Appendix A Supporting Definitions and Lemmas

Definition 1.

A random variable X with mean $\mu=\mathbb{E}[X]$ is sub-exponential if there are non-negative parameters $(\nu,b)$ such that [34]

\displaystyle\mathbb{E}[\exp{(\lambda(X-\mu))}]\leq\exp(\frac{\nu^{2}\lambda^{2}}{2}),\ \ \forall|\lambda|<\frac{1}{b}.

We denote this by $X\sim SE(\nu,b)$ .

Lemma 4 (Sub-exponential tail bound [34]).

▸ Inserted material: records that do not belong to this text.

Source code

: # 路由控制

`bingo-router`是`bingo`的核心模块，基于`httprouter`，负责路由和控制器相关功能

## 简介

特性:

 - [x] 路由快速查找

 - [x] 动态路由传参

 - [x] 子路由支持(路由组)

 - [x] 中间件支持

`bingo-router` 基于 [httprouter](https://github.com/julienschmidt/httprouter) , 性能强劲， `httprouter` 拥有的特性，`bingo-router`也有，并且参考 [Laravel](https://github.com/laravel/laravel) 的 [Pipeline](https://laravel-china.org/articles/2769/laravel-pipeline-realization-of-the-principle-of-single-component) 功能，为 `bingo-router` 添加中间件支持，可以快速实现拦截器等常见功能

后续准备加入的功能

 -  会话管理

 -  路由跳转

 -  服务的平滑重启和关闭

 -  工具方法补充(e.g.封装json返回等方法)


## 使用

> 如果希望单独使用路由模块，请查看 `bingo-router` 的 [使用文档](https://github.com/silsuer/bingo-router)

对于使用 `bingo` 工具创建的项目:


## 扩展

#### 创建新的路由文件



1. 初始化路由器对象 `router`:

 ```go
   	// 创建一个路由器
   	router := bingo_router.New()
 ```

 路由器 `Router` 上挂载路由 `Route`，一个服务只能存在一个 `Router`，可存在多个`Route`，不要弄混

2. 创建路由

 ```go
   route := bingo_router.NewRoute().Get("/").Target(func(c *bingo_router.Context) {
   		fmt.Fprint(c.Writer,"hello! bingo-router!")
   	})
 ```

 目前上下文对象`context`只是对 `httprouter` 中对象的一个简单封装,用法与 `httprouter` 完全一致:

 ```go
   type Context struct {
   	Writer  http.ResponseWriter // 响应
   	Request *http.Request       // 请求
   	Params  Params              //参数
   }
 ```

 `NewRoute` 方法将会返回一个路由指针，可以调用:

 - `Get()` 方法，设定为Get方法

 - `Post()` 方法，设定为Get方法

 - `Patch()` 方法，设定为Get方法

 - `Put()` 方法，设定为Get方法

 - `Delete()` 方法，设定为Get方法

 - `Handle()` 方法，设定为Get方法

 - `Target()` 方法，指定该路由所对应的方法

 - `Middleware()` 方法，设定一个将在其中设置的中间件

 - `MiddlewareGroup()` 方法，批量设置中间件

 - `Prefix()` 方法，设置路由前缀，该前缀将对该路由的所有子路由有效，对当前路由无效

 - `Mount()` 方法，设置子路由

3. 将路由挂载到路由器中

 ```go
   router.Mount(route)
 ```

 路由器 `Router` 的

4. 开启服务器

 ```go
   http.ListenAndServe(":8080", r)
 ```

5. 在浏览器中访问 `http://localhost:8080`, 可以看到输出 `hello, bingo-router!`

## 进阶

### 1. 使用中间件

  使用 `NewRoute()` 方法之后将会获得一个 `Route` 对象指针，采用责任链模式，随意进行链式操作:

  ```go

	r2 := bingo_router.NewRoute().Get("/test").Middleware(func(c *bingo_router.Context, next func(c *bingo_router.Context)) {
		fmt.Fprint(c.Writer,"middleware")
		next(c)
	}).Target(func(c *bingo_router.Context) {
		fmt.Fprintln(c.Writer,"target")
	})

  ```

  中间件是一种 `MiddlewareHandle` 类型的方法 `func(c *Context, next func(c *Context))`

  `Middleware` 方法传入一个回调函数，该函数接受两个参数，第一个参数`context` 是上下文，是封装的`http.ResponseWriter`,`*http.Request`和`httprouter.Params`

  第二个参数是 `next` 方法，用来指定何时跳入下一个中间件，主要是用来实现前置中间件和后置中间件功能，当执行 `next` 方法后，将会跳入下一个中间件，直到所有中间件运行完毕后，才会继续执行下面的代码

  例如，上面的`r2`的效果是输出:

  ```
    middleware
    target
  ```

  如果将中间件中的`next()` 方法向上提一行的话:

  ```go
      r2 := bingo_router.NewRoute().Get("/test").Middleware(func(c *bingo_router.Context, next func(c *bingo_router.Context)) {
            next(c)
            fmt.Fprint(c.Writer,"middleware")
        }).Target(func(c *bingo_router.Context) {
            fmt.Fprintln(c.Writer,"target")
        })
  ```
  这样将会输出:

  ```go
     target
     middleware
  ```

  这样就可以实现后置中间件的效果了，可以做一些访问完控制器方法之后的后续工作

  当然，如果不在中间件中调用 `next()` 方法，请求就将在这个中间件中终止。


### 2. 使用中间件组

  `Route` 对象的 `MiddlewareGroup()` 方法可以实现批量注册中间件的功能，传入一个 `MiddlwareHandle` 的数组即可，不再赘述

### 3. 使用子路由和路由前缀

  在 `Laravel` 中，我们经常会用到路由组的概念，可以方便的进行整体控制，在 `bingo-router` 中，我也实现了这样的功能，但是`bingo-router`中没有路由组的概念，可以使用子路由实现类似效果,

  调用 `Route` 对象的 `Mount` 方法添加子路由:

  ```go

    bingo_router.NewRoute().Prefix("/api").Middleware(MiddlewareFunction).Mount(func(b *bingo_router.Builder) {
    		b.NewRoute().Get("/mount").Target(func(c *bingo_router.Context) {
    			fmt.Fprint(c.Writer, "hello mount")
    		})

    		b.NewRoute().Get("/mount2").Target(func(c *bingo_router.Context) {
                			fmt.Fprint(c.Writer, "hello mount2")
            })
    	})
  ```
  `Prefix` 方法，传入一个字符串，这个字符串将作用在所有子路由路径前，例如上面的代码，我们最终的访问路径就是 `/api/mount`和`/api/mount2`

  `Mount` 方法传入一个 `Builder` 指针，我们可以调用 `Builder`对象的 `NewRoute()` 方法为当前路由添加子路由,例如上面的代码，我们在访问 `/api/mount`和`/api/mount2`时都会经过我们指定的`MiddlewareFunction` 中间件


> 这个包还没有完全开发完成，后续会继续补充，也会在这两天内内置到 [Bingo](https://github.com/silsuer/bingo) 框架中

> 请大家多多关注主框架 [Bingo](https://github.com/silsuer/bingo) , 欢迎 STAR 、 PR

Suppose that $X\sim SE(\nu,b)$ . Then,

\displaystyle\mathbb{P}[|X-\mu|\geq t]\leq\begin{cases}2\exp(-\frac{t^{2}}{2\nu^{2}})&\text{if }0\leq t\leq\frac{\nu^{2}}{b},\\ 2\exp(-\frac{t}{2b})&\text{if }t>\frac{\nu^{2}}{b}.\end{cases}

Some properties related to sub-exponential random variables are listed below.

Lemma 5 ([34]).

1.

For a standard normal random variable $X$ , $X^{2}$ is SE $(2,4)$ ;
2.

For random variable $X\sim SE(\nu,b)$ , $aX\sim SE(a\nu,ab)$ ;
3.

Consider independent random variables $X_{1},\ldots,X_{n}$ , where $X_{i}\sim SE(\nu_{i},b_{i})$ . Let $\nu=(\nu_{1},\ldots,\nu_{n})$ and $b=(b_{1},\ldots,b_{n})$ . Then $\sum_{i=1}^{n}X_{i}\sim SE(\|\nu\|_{2},\|b\|_{\infty})$ .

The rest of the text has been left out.